Few situations may seem bleaker than a recent parolee trying to put his or her life back together.

Their questions are many and the answers may be few - where to live, how to fight addiction, what's involved in finding a job that provides the means to build a new life.

Elgin police are trying to help put parolees on the straight and narrow, but they aren't doing it alone.

The department's "Re-Entry Collaborative" is just that - a collaborative effort that works with nonprofits and others to reach more people and offer resources to support those getting out of prison.

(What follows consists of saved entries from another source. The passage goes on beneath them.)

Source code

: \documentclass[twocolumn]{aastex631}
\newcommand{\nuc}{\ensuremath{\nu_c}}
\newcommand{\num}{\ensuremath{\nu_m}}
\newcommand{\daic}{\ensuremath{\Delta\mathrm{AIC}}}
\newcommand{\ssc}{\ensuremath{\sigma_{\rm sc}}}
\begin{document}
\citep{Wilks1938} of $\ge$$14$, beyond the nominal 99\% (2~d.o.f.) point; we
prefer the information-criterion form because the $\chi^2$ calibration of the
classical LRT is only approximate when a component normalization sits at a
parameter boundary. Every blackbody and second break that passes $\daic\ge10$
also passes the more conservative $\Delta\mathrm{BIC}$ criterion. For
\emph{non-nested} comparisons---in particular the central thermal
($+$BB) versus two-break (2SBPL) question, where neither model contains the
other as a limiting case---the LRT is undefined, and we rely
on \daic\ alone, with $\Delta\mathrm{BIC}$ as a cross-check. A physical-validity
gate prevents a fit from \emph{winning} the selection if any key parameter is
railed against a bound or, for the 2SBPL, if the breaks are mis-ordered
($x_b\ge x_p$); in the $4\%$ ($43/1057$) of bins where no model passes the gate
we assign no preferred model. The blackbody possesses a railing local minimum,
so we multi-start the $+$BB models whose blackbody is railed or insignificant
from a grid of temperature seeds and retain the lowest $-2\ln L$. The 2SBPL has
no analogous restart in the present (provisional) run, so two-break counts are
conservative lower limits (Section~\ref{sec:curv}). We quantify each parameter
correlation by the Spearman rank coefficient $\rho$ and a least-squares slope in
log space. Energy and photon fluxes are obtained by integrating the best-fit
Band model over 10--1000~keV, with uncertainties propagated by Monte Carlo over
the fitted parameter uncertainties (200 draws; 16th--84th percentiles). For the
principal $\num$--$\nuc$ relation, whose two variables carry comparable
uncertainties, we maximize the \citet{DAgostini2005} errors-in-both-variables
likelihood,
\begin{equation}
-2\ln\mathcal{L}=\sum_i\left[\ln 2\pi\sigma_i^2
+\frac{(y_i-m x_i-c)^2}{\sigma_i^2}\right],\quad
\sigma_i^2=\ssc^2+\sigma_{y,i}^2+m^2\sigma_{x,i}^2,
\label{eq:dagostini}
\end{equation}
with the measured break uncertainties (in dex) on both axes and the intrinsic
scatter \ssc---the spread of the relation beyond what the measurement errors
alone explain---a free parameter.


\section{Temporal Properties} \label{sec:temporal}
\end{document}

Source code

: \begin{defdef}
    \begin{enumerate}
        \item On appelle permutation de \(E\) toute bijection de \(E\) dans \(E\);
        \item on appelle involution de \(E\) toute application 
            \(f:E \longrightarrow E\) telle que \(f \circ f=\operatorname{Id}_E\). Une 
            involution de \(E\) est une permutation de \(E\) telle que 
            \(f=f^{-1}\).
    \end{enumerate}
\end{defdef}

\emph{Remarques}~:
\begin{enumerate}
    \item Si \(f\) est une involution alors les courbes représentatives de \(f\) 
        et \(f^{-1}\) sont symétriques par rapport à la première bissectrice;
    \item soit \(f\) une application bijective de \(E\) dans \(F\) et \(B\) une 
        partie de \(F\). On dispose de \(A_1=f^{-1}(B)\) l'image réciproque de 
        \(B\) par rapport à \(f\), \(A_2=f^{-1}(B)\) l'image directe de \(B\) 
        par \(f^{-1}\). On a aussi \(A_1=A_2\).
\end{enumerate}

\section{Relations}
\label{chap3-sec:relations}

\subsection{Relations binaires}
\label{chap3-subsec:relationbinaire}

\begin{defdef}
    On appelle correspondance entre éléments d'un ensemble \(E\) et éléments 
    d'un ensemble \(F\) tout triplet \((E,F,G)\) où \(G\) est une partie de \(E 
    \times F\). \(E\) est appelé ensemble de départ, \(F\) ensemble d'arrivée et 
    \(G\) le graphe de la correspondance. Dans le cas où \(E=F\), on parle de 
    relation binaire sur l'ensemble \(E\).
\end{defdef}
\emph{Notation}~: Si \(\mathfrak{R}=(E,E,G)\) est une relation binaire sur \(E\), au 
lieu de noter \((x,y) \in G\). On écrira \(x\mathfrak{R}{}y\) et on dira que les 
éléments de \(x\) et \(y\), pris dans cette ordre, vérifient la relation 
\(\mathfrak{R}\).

The program, which is voluntary and separate from what the state offers, is slowly growing and is very much a work in progress. Modeled after an effort administered by Rockford police, it attempts to apply its resources to address the critical need of finding ways to break what often seems to be a never-ending cycle of recidivism.

We're encouraged by the approach and hope more groups will join the effort. And, we urge other suburbs to watch carefully to see if Elgin's program can be a guide on some scale to help them address individual needs.

"For us, the benefit is pretty obvious," Elgin police Lt. Rick Ciganek told our Elena Ferrarin during the program's first public meeting last week. "It's the benefit to the community from (the parolees) not going back to committing crimes."

Elgin police and their partners are working to reach out to parolees living with family and friends and those in a state-contracted halfway house in the city to pitch the program that offers support in the task of rebuilding lives grappling with a host of changes.

The idea behind Elgin's Re-Entry Collaborative is to utilize a community network with the knowledge, resources and contacts to answer some of those vexing questions.

Police are partnering with such nonprofits as Renz Addiction Counseling Center, St. James AME Church and the Coalition of Elgin Religious Leaders, PADS, Gail Borden Public Library and Business and Career Services Inc, in Arlington Heights. Among the valuable items and services those groups provide are clothing, internet usage, resume help and job search assistance.

For parolees who are trying to figure out how to move forward with their lives, fulfilling any of those needs individually can be stressful, but dealing with them all at once after spending time in prison can be downright daunting without help.

The right support might be the difference between preparing someone to contribute to society and losing someone to a return to a life of crime.